TASK OBJECTIVE: Every line below that carries the word "students" needs to be copied.

DATA FOR THE TASK:
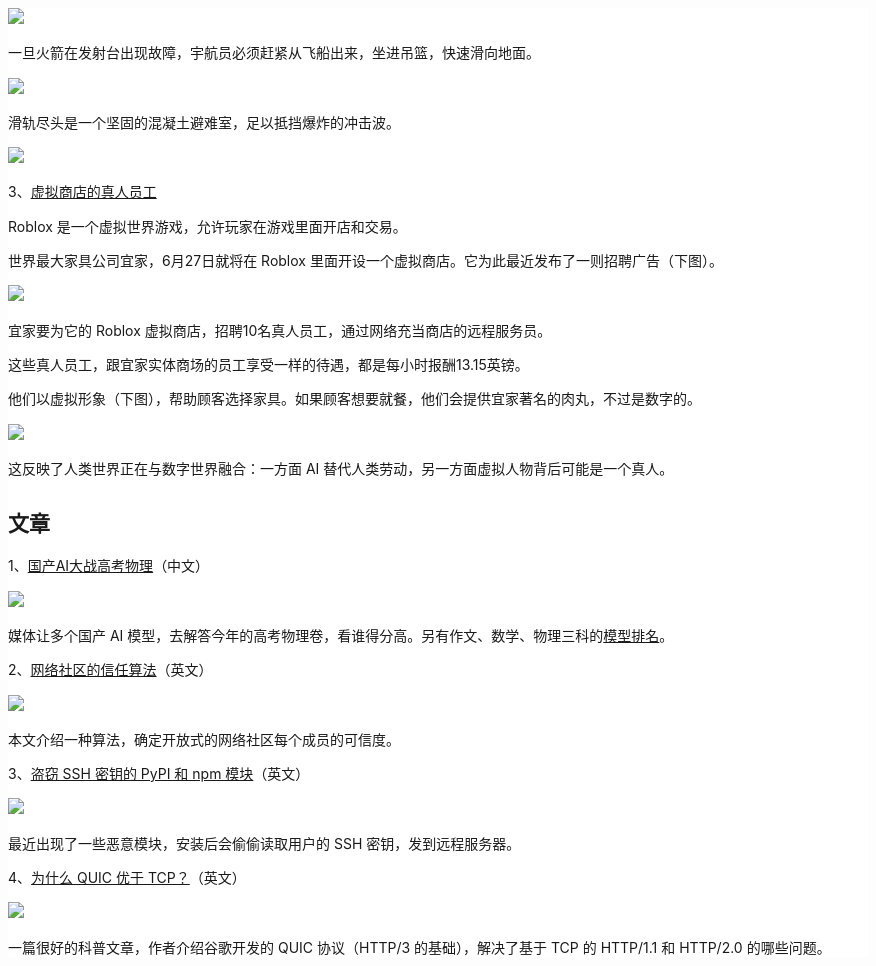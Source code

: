 ![](https://cdn.beekka.com/blogimg/asset/202406/bg2024061011.webp)

一旦火箭在发射台出现故障，宇航员必须赶紧从飞船出来，坐进吊篮，快速滑向地面。

![](https://cdn.beekka.com/blogimg/asset/202406/bg2024061012.webp)

滑轨尽头是一个坚固的混凝土避难室，足以抵挡爆炸的冲击波。

![](https://cdn.beekka.com/blogimg/asset/202406/bg2024061013.webp)

3、[虚拟商店的真人员工](https://www.cnn.com/2024/06/07/tech/ikea-job-roblox-intl-scli-gbr/index.html)

Roblox 是一个虚拟世界游戏，允许玩家在游戏里面开店和交易。

世界最大家具公司宜家，6月27日就将在 Roblox 里面开设一个虚拟商店。它为此最近发布了一则招聘广告（下图）。

![](https://cdn.beekka.com/blogimg/asset/202406/bg2024061205.webp)

宜家要为它的 Roblox 虚拟商店，招聘10名真人员工，通过网络充当商店的远程服务员。

这些真人员工，跟宜家实体商场的员工享受一样的待遇，都是每小时报酬13.15英镑。

他们以虚拟形象（下图），帮助顾客选择家具。如果顾客想要就餐，他们会提供宜家著名的肉丸，不过是数字的。

![](https://cdn.beekka.com/blogimg/asset/202406/bg2024061206.webp)

这反映了人类世界正在与数字世界融合：一方面 AI 替代人类劳动，另一方面虚拟人物背后可能是一个真人。

## 文章

1、[国产AI大战高考物理](https://www.163.com/dy/article/J4B8JQK60511DSSR.html)（中文）

![](https://cdn.beekka.com/blogimg/asset/202406/bg2024061102.webp)

媒体让多个国产 AI 模型，去解答今年的高考物理卷，看谁得分高。另有作文、数学、物理三科的[模型排名](https://www.cnbeta.com.tw/articles/tech/1434322.htm)。

2、[网络社区的信任算法](https://cblgh.org/trustnet/)（英文）

![](https://cdn.beekka.com/blogimg/asset/202312/bg2023121008.webp)

本文介绍一种算法，确定开放式的网络社区每个成员的可信度。

3、[盗窃 SSH 密钥的 PyPI 和 npm 模块](https://www.bleepingcomputer.com/news/security/ssh-keys-stolen-by-stream-of-malicious-pypi-and-npm-packages/)（英文）

![](https://cdn.beekka.com/blogimg/asset/202312/bg2023121102.webp)

最近出现了一些恶意模块，安装后会偷偷读取用户的 SSH 密钥，发到远程服务器。

4、[为什么 QUIC 优于 TCP？](https://engineeringatscale.substack.com/p/how-quic-is-displacing-tcp-for-speed)（英文）

![](https://cdn.beekka.com/blogimg/asset/202402/bg2024021003.webp)

一篇很好的科普文章，作者介绍谷歌开发的 QUIC 协议（HTTP/3 的基础），解决了基于 TCP 的 HTTP/1.1 和 HTTP/2.0 的哪些问题。

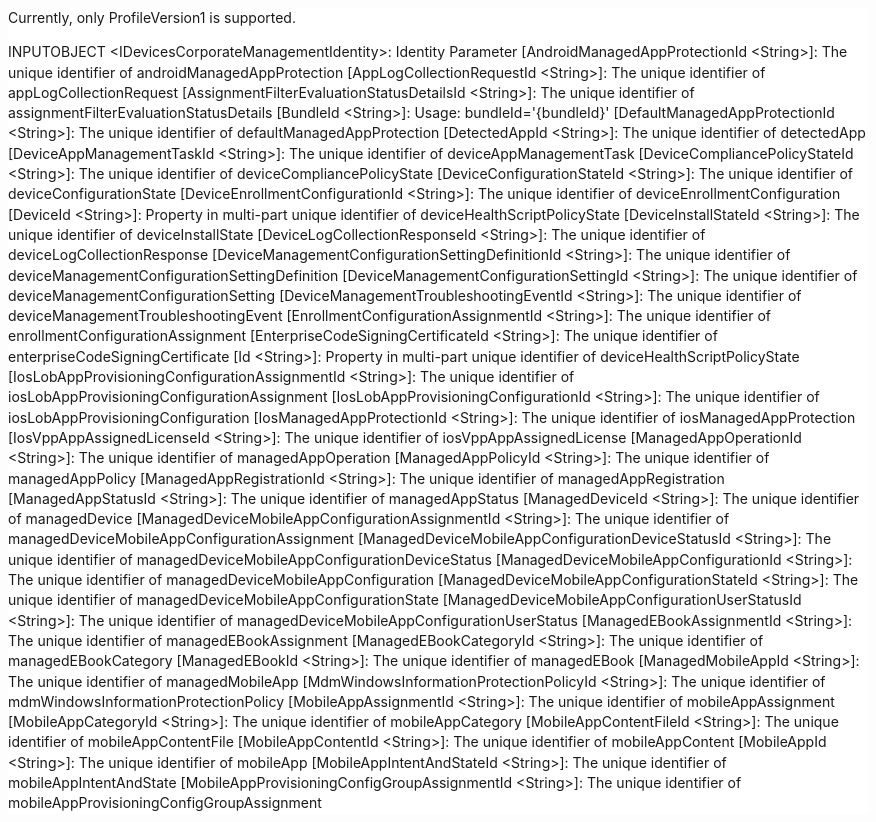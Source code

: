 Currently, only ProfileVersion1 is supported.

INPUTOBJECT \<IDevicesCorporateManagementIdentity\>: Identity Parameter
  \[AndroidManagedAppProtectionId \<String\>\]: The unique identifier of androidManagedAppProtection
  \[AppLogCollectionRequestId \<String\>\]: The unique identifier of appLogCollectionRequest
  \[AssignmentFilterEvaluationStatusDetailsId \<String\>\]: The unique identifier of assignmentFilterEvaluationStatusDetails
  \[BundleId \<String\>\]: Usage: bundleId='{bundleId}'
  \[DefaultManagedAppProtectionId \<String\>\]: The unique identifier of defaultManagedAppProtection
  \[DetectedAppId \<String\>\]: The unique identifier of detectedApp
  \[DeviceAppManagementTaskId \<String\>\]: The unique identifier of deviceAppManagementTask
  \[DeviceCompliancePolicyStateId \<String\>\]: The unique identifier of deviceCompliancePolicyState
  \[DeviceConfigurationStateId \<String\>\]: The unique identifier of deviceConfigurationState
  \[DeviceEnrollmentConfigurationId \<String\>\]: The unique identifier of deviceEnrollmentConfiguration
  \[DeviceId \<String\>\]: Property in multi-part unique identifier of deviceHealthScriptPolicyState
  \[DeviceInstallStateId \<String\>\]: The unique identifier of deviceInstallState
  \[DeviceLogCollectionResponseId \<String\>\]: The unique identifier of deviceLogCollectionResponse
  \[DeviceManagementConfigurationSettingDefinitionId \<String\>\]: The unique identifier of deviceManagementConfigurationSettingDefinition
  \[DeviceManagementConfigurationSettingId \<String\>\]: The unique identifier of deviceManagementConfigurationSetting
  \[DeviceManagementTroubleshootingEventId \<String\>\]: The unique identifier of deviceManagementTroubleshootingEvent
  \[EnrollmentConfigurationAssignmentId \<String\>\]: The unique identifier of enrollmentConfigurationAssignment
  \[EnterpriseCodeSigningCertificateId \<String\>\]: The unique identifier of enterpriseCodeSigningCertificate
  \[Id \<String\>\]: Property in multi-part unique identifier of deviceHealthScriptPolicyState
  \[IosLobAppProvisioningConfigurationAssignmentId \<String\>\]: The unique identifier of iosLobAppProvisioningConfigurationAssignment
  \[IosLobAppProvisioningConfigurationId \<String\>\]: The unique identifier of iosLobAppProvisioningConfiguration
  \[IosManagedAppProtectionId \<String\>\]: The unique identifier of iosManagedAppProtection
  \[IosVppAppAssignedLicenseId \<String\>\]: The unique identifier of iosVppAppAssignedLicense
  \[ManagedAppOperationId \<String\>\]: The unique identifier of managedAppOperation
  \[ManagedAppPolicyId \<String\>\]: The unique identifier of managedAppPolicy
  \[ManagedAppRegistrationId \<String\>\]: The unique identifier of managedAppRegistration
  \[ManagedAppStatusId \<String\>\]: The unique identifier of managedAppStatus
  \[ManagedDeviceId \<String\>\]: The unique identifier of managedDevice
  \[ManagedDeviceMobileAppConfigurationAssignmentId \<String\>\]: The unique identifier of managedDeviceMobileAppConfigurationAssignment
  \[ManagedDeviceMobileAppConfigurationDeviceStatusId \<String\>\]: The unique identifier of managedDeviceMobileAppConfigurationDeviceStatus
  \[ManagedDeviceMobileAppConfigurationId \<String\>\]: The unique identifier of managedDeviceMobileAppConfiguration
  \[ManagedDeviceMobileAppConfigurationStateId \<String\>\]: The unique identifier of managedDeviceMobileAppConfigurationState
  \[ManagedDeviceMobileAppConfigurationUserStatusId \<String\>\]: The unique identifier of managedDeviceMobileAppConfigurationUserStatus
  \[ManagedEBookAssignmentId \<String\>\]: The unique identifier of managedEBookAssignment
  \[ManagedEBookCategoryId \<String\>\]: The unique identifier of managedEBookCategory
  \[ManagedEBookId \<String\>\]: The unique identifier of managedEBook
  \[ManagedMobileAppId \<String\>\]: The unique identifier of managedMobileApp
  \[MdmWindowsInformationProtectionPolicyId \<String\>\]: The unique identifier of mdmWindowsInformationProtectionPolicy
  \[MobileAppAssignmentId \<String\>\]: The unique identifier of mobileAppAssignment
  \[MobileAppCategoryId \<String\>\]: The unique identifier of mobileAppCategory
  \[MobileAppContentFileId \<String\>\]: The unique identifier of mobileAppContentFile
  \[MobileAppContentId \<String\>\]: The unique identifier of mobileAppContent
  \[MobileAppId \<String\>\]: The unique identifier of mobileApp
  \[MobileAppIntentAndStateId \<String\>\]: The unique identifier of mobileAppIntentAndState
  \[MobileAppProvisioningConfigGroupAssignmentId \<String\>\]: The unique identifier of mobileAppProvisioningConfigGroupAssignment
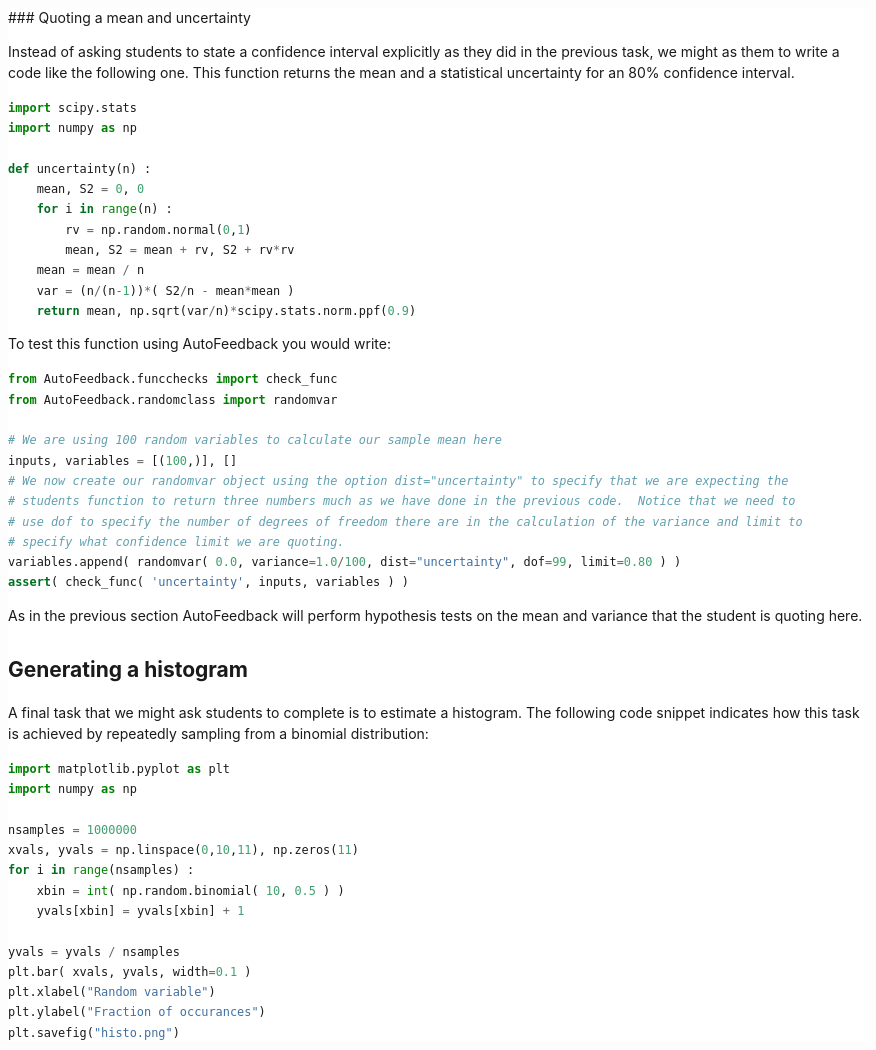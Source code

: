 ### Quoting a mean and uncertainty

Instead of asking students to state a confidence interval explicitly as they did in the previous task, we might as them to write a code like the following one.  This function
returns the mean and a statistical uncertainty for an 80% confidence interval.

```python
import scipy.stats
import numpy as np

def uncertainty(n) :
    mean, S2 = 0, 0
    for i in range(n) :
        rv = np.random.normal(0,1)
        mean, S2 = mean + rv, S2 + rv*rv
    mean = mean / n
    var = (n/(n-1))*( S2/n - mean*mean )
    return mean, np.sqrt(var/n)*scipy.stats.norm.ppf(0.9)
``` 

To test this function using AutoFeedback you would write:

```python
from AutoFeedback.funcchecks import check_func
from AutoFeedback.randomclass import randomvar

# We are using 100 random variables to calculate our sample mean here
inputs, variables = [(100,)], []
# We now create our randomvar object using the option dist="uncertainty" to specify that we are expecting the
# students function to return three numbers much as we have done in the previous code.  Notice that we need to 
# use dof to specify the number of degrees of freedom there are in the calculation of the variance and limit to 
# specify what confidence limit we are quoting.
variables.append( randomvar( 0.0, variance=1.0/100, dist="uncertainty", dof=99, limit=0.80 ) )
assert( check_func( 'uncertainty', inputs, variables ) )
```

As in the previous section AutoFeedback will perform hypothesis tests on the mean and variance that the student is quoting here.

## Generating a histogram

A final task that we might ask students to complete is to estimate a histogram.  The following code snippet indicates how this task
is achieved by repeatedly sampling from a binomial distribution:

```python
import matplotlib.pyplot as plt
import numpy as np

nsamples = 1000000
xvals, yvals = np.linspace(0,10,11), np.zeros(11)
for i in range(nsamples) :
    xbin = int( np.random.binomial( 10, 0.5 ) )
    yvals[xbin] = yvals[xbin] + 1

yvals = yvals / nsamples
plt.bar( xvals, yvals, width=0.1 )
plt.xlabel("Random variable")
plt.ylabel("Fraction of occurances")
plt.savefig("histo.png")    
```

REPLY:
Instead of asking students to state a confidence interval explicitly as they did in the previous task, we might as them to write a code like the following one.  This function
# students function to return three numbers much as we have done in the previous code.  Notice that we need to 
A final task that we might ask students to complete is to estimate a histogram.  The following code snippet indicates how this task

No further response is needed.